» PROBLEM
From the entries below, gather each line containing the word "Series".

+--

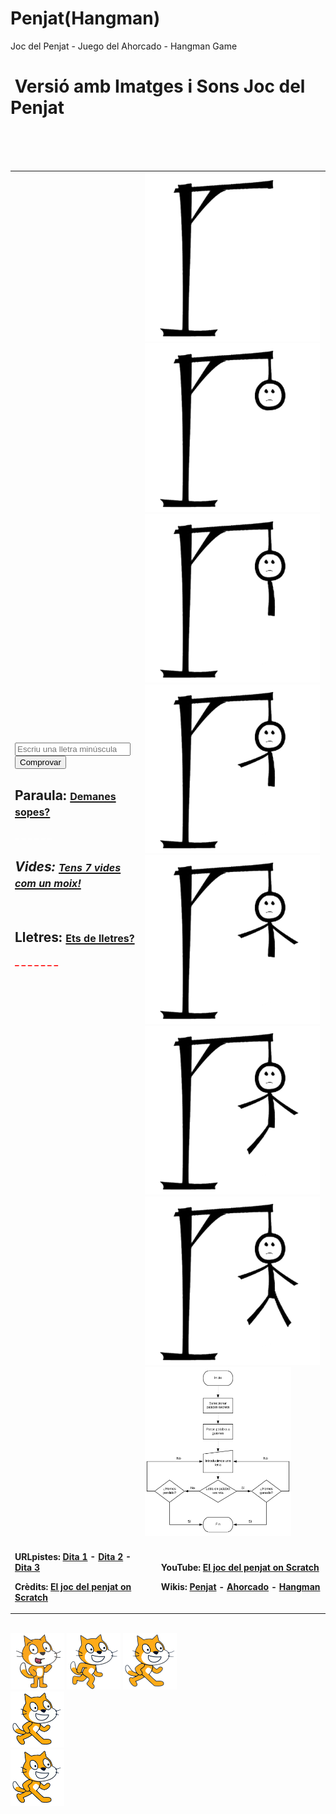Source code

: # Penjat(Hangman)
Joc del Penjat - Juego del Ahorcado -  Hangman Game
        <h1>&nbsp;Versió amb Imatges i Sons Joc del Penjat</h1>
        <table>
            <tr>
              <td>
                    <input id="lletra" type="text" 
                           placeholder="Escriu una lletra minúscula" maxlength="1"> 
                    <button id="Comprovar" onclick="Comprovar()">Comprovar</button>
                <h2>Paraula: 
                    <a href="https://www.arabalears.cat/portada/vols-sopes-record-nostres-padrins_129_3048940.html">
                        <font size=3>Demanes sopes?</font></a></h2>
                    <div id="Paraula" style="color: white;">
                        <strong>_ _ _ _ _ _ _</strong></div>
                <h2>Vides: 
                    <a href="https://pccd.dites.cat/p/Tenir_set_vides%2C_com_els_gats">
                        <font size=3>Tens 7 vides com un moix!</font></a></h2>
                    <div id="Vides" style="color: blue;">
                        <strong>&nbsp;&nbsp;&nbsp;&nbsp;&nbsp;&nbsp;&nbsp;_</strong></div>
                <h2>Lletres: 
                    <a href="https://pccd.dites.cat/p/De_lletres">
                        <font size=3>Ets de lletres?</font></a></h2>
                    <div id="Lletres" style="color: red;">
                        <strong>_ _ _ _ _ _ _</strong></div>
            </td>
            <td>
                <img src="public_html/img/ahorcado_6.png" id="ahorcado_6" style="width:280px;height:270px;">
                <img src="public_html/img/ahorcado_5.png" id="ahorcado_5" style="width:280px;height:270px;">
                <img src="public_html/img/ahorcado_4.png" id="ahorcado_4" style="width:280px;height:270px;">
                <img src="public_html/img/ahorcado_3.png" id="ahorcado_3" style="width:280px;height:270px;">
                <img src="public_html/img/ahorcado_2.png" id="ahorcado_2" style="width:280px;height:270px;">
                <img src="public_html/img/ahorcado_1.png" id="ahorcado_1" style="width:280px;height:270px;">
                <img src="public_html/img/ahorcado_0.png" id="ahorcado_0" style="width:280px;height:270px;">
                <a href="public_html/img/ahorcado.jpg">
                <img src="public_html/img/ahorcado.jpg" id="ahorcado" style="width:234px;height:270px;"></a>
            </td>          
          </tr>
          <tr>
            <td>
                <br>
                <strong>URLpistes: 
                    <a href="https://pccd.dites.cat/p/A_la_quinta_forca">Dita 1</a> - 
                    <a href="https://pccd.dites.cat/p/A_ca_un_penjat%2C_no_hi_anomenis_cordes">Dita 2</a> - 
                    <a href="https://pccd.dites.cat/p/Setze_jutges_d%27un_jutjat_mengen_fetge_d%27un_penjat">Dita 3</a>
                </strong>
                <p> <strong>Crèdits: 
                    <a href="https://prosselloe.wordpress.com/?p=5862">El joc del penjat on Scratch</a>
                </strong></p>
            </td>          
            <td>
                <br>
                <strong>&nbsp;&nbsp;&nbsp;&nbsp;&nbsp;&nbsp;&nbsp;YouTube: 
                    <a href="https://youtu.be/v53rEMHghJU?list=PLv1JHCp6B60w_KnMTu7jDdlDZ6Z0-WJ-j">
                        El joc del penjat on Scratch</a>
                </strong>
                <p><strong>&nbsp;&nbsp;&nbsp;&nbsp;&nbsp;&nbsp;&nbsp;Wikis: 
                    <a href="https://ca.wikipedia.org/wiki/Penjat">Penjat</a> - 
                    <a href="https://es.wikipedia.org/wiki/Ahorcado_(juego)">Ahorcado</a> - 
                    <a href="https://en.wikipedia.org/wiki/Hangman_(game)">Hangman</a>
                </strong></p>
            </td>          
          </tr>
        </table>  
        <audio id="mystery">      <source src="public_html/aud/mystery.mp3" type="audio/mpeg"></audio>
        <audio id="clock_ticking"><source src="public_html/aud/clock_ticking.mp3" type="audio/mpeg"></audio>
        <audio id="miau">         <source src="public_html/aud/miau.mp3" type="audio/mpeg"></audio>
        <audio id="cheer">        <source src="public_html/aud/cheer.mp3" type="audio/mpeg"></audio>
        <audio id="boom_cloud">   <source src="public_html/aud/boom_cloud.mp3" type="audio/mpeg"></audio>
        <audio id="bell_toll">    <source src="public_html/aud/bell_toll_x3.mp3" type="audio/mpeg"></audio>
        <audio id="cat-fight">    <source src="public_html/aud/cat-fight.mp3" type="audio/mpeg"></audio>
        <div id="Guia">
            <img src="public_html/img/disfraz3.png" id="disfraz3" style="width:86px;height:90px;">
            <img src="public_html/img/disfraz2.png" id="disfraz2" style="width:86px;height:90px;">
            <img src="public_html/img/disfraz1.png" id="disfraz1" style="width:86px;height:90px;">
        </div>
        <div id="Caminar">
            <img src="public_html/img/caminar.gif" id="caminar" style="width:86px;height:90px;">
        </div>
        <div id="Rotar">
            <img src="public_html/img/rotar.gif" id="rotar" style="width:86px;height:90px;">
        </div>
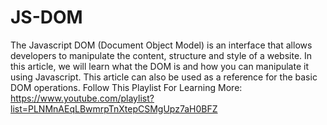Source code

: ﻿# JS-DOM
The Javascript DOM (Document Object Model) is an interface that allows developers to manipulate the content, structure and style of a website. In this article, we will learn what the DOM is and how you can manipulate it using Javascript. This article can also be used as a reference for the basic DOM operations.
Follow This Playlist For Learning More: https://www.youtube.com/playlist?list=PLNMnAEqLBwmrpTnXtepCSMgUpz7aH0BFZ

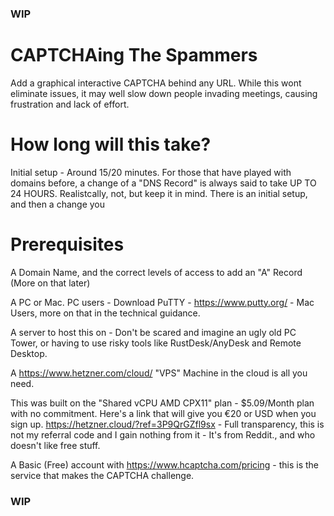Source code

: ### WIP

# CAPTCHAing The Spammers

Add a graphical interactive CAPTCHA behind any URL. While this wont  eliminate issues, it may well slow down people invading meetings, causing frustration and lack of effort. 

# How long will this take?

Initial setup - Around 15/20 minutes. For those that have played with domains before, a change of a "DNS Record" is always said to take UP TO 24 HOURS. Realistcally, not, but keep it in mind. There is an initial setup, and then a change you 

# Prerequisites 

A Domain Name, and the correct levels of access to add an "A" Record (More on that later)

A PC or Mac. PC users - Download PuTTY - https://www.putty.org/ - Mac Users, more on that in the technical guidance. 

A server to host this on - Don't be scared and imagine an ugly old PC Tower, or having to use risky tools like RustDesk/AnyDesk and Remote Desktop. 

A https://www.hetzner.com/cloud/ "VPS" Machine in the cloud is all you need.

This was built on the "Shared vCPU AMD CPX11" plan - $5.09/Month plan with no commitment. Here's a link that will give you €⁠20 or USD when you sign up. https://hetzner.cloud/?ref=3P9QrGZfl9sx - Full transparency, this is not my referral code and I gain nothing from it - It's from Reddit., and who doesn't like free stuff.  

A Basic (Free) account with https://www.hcaptcha.com/pricing - this is the service that makes the CAPTCHA challenge. 

### WIP
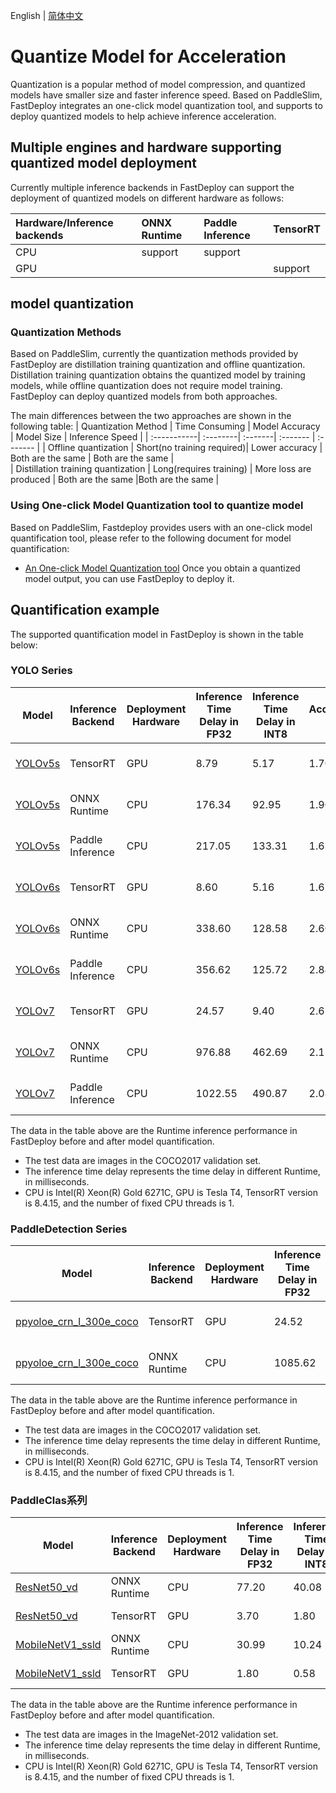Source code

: English | [简体中文](../cn/quantize.md) 

# Quantize Model for Acceleration
Quantization is a popular method of model compression, and quantized models have smaller size and faster inference speed.
Based on PaddleSlim, FastDeploy integrates an one-click model quantization tool, and supports to deploy quantized models to help achieve inference acceleration.



## Multiple engines and hardware supporting quantized model deployment
Currently multiple inference backends in FastDeploy can support the deployment of quantized models on different hardware as follows:

| Hardware/Inference backends | ONNX Runtime | Paddle Inference | TensorRT |
| :-----------| :--------   | :--------------- | :------- |
|   CPU       |  support        |  support            |          |  
|   GPU       |             |                  | support      |


## model quantization

### Quantization Methods
Based on PaddleSlim, currently the quantization methods provided by FastDeploy are distillation training quantization and offline quantization. Distillation training quantization obtains the quantized model by training models, while offline quantization does not require model training. FastDeploy can deploy quantized models from both approaches.

The main differences between the two approaches are shown in the following table:
| Quantization Method | Time Consuming | Model Accuracy | Model Size | Inference Speed |
| :-----------| :--------| :-------| :------- | :------- |
|   Offline quantization      |  Short(no training required)|  Lower accuracy       | Both are the same   | Both are the same   |  
|   Distillation training quantization      | Long(requires training) |  More loss are produced | Both are the same   |Both are the same   |  

### Using One-click Model Quantization tool to quantize model
Based on PaddleSlim, Fastdeploy provides users with an one-click model quantification tool, please refer to the following document for model quantification:
- [An One-click Model Quantization tool](../../tools/auto_compression/)
Once you obtain a quantized model output, you can use FastDeploy to deploy it.


## Quantification example
The supported quantification model in FastDeploy is shown in the table below:

### YOLO Series
| Model                 |Inference Backend            |Deployment Hardware    | Inference Time Delay in FP32    | Inference Time Delay in INT8  | Acceleration Ratio    | FP32 mAP | INT8 mAP | Quantization Method   |
| ------------------- | -----------------|-----------|  --------     |--------      |--------      | --------- |-------- |----- |
| [YOLOv5s](../../examples/vision/detection/yolov5/quantize/)             | TensorRT         |    GPU    |  8.79       |  5.17     |      1.70         | 37.6  | 36.6 |  Distillation training quantization |
| [YOLOv5s](../../examples/vision/detection/yolov5/quantize/)              | ONNX Runtime     |    CPU    |  176.34      |    92.95   |      1.90        | 37.6  | 33.1 | Distillation training quantization |
| [YOLOv5s](../../examples/vision/detection/yolov5/quantize/)              | Paddle Inference  |    CPU    |      217.05  |   133.31     |     1.63         |37.6 | 36.8 |  Distillation training quantization |
| [YOLOv6s](../../examples/vision/detection/yolov6/quantize/)            | TensorRT         |    GPU    |       8.60       |   5.16         |  1.67            | 42.5 | 40.6| Distillation training quantization |
| [YOLOv6s](../../examples/vision/detection/yolov6/quantize/)            | ONNX Runtime     |    CPU    |   338.60           |  128.58          |      2.60         |42.5| 36.1| Distillation training quantization |
| [YOLOv6s](../../examples/vision/detection/yolov6/quantize/)             | Paddle Inference  |    CPU    |        356.62     |    125.72        |     2.84         |42.5| 41.2| Distillation training quantization |
| [YOLOv7](../../examples/vision/detection/yolov7/quantize/)            | TensorRT          |    GPU    |     24.57         |      9.40     |      2.61       | 51.1| 50.8| Distillation training quantization |
| [YOLOv7](../../examples/vision/detection/yolov7/quantize/)             | ONNX Runtime     |    CPU    |     976.88         |  462.69          |  2.11            | 51.1 | 42.5| Distillation training quantization |
| [YOLOv7](../../examples/vision/detection/yolov7/quantize/)             | Paddle Inference  |    CPU    |         1022.55    |     490.87      |   2.08         |51.1 | 46.3| Distillation training quantization |

The data in the table above are the Runtime inference performance in FastDeploy before and after model quantification.
- The test data are images in the COCO2017 validation set.
- The inference time delay represents the time delay in different Runtime, in milliseconds.
- CPU is Intel(R) Xeon(R) Gold 6271C, GPU is Tesla T4, TensorRT version is 8.4.15, and the number of fixed CPU threads is 1.



### PaddleDetection Series
| Model                 |Inference Backend            |Deployment Hardware    | Inference Time Delay in FP32    | Inference Time Delay in INT8  | Acceleration Ratio    | FP32 mAP | INT8 mAP |Quantization Method   |
| ------------------- | -----------------|-----------|  --------     |--------      |--------      | --------- |-------- |----- |
| [ppyoloe_crn_l_300e_coco](../../examples/vision/detection/paddledetection/quantize )  | TensorRT         |    GPU    |  24.52       |  11.53    |      2.13        | 51.4  | 50.7 | Distillation training quantization |
| [ppyoloe_crn_l_300e_coco](../../examples/vision/detection/paddledetection/quantize)  | ONNX Runtime |    CPU    |     1085.62 |   457.56     |      2.37        |51.4 | 50.0 |Distillation training quantization |

The data in the table above are the Runtime inference performance in FastDeploy before and after model quantification.
- The test data are images in the COCO2017 validation set.
- The inference time delay represents the time delay in different Runtime, in milliseconds.
- CPU is Intel(R) Xeon(R) Gold 6271C, GPU is Tesla T4, TensorRT version is 8.4.15, and the number of fixed CPU threads is 1.



### PaddleClas系列
| Model                 |Inference Backend            |Deployment Hardware    | Inference Time Delay in FP32    | Inference Time Delay in INT8  | Acceleration Ratio    | FP32 Top1 | INT8 Top1 |Quantization Method   |
| ------------------- | -----------------|-----------|  --------     |--------      |--------      | --------- |-------- |----- |
| [ResNet50_vd](../../examples/vision/classification/paddleclas/quantize/)            | ONNX Runtime         |    CPU    |  77.20       |  40.08     |     1.93        | 79.12  | 78.87|  Offline quantization|
| [ResNet50_vd](../../examples/vision/classification/paddleclas/quantize/)            | TensorRT         |    GPU    |  3.70        | 1.80      |      2.06      | 79.12  | 79.06 | Offline quantization |
| [MobileNetV1_ssld](../../examples/vision/classification/paddleclas/quantize/)             | ONNX Runtime |    CPU    |     30.99   |   10.24    |     3.03        |77.89 | 75.09 |Offline quantization |
| [MobileNetV1_ssld](../../examples/vision/classification/paddleclas/quantize/)             | TensorRT  |    GPU    |     1.80  |   0.58    |      3.10       |77.89 | 76.86 | Offline quantization |

The data in the table above are the Runtime inference performance in FastDeploy before and after model quantification.
- The test data are images in the ImageNet-2012 validation set.
- The inference time delay represents the time delay in different Runtime, in milliseconds.
- CPU is Intel(R) Xeon(R) Gold 6271C, GPU is Tesla T4, TensorRT version is 8.4.15, and the number of fixed CPU threads is 1.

+--

» THE COMPLETED TASK
### YOLO Series
### PaddleDetection Series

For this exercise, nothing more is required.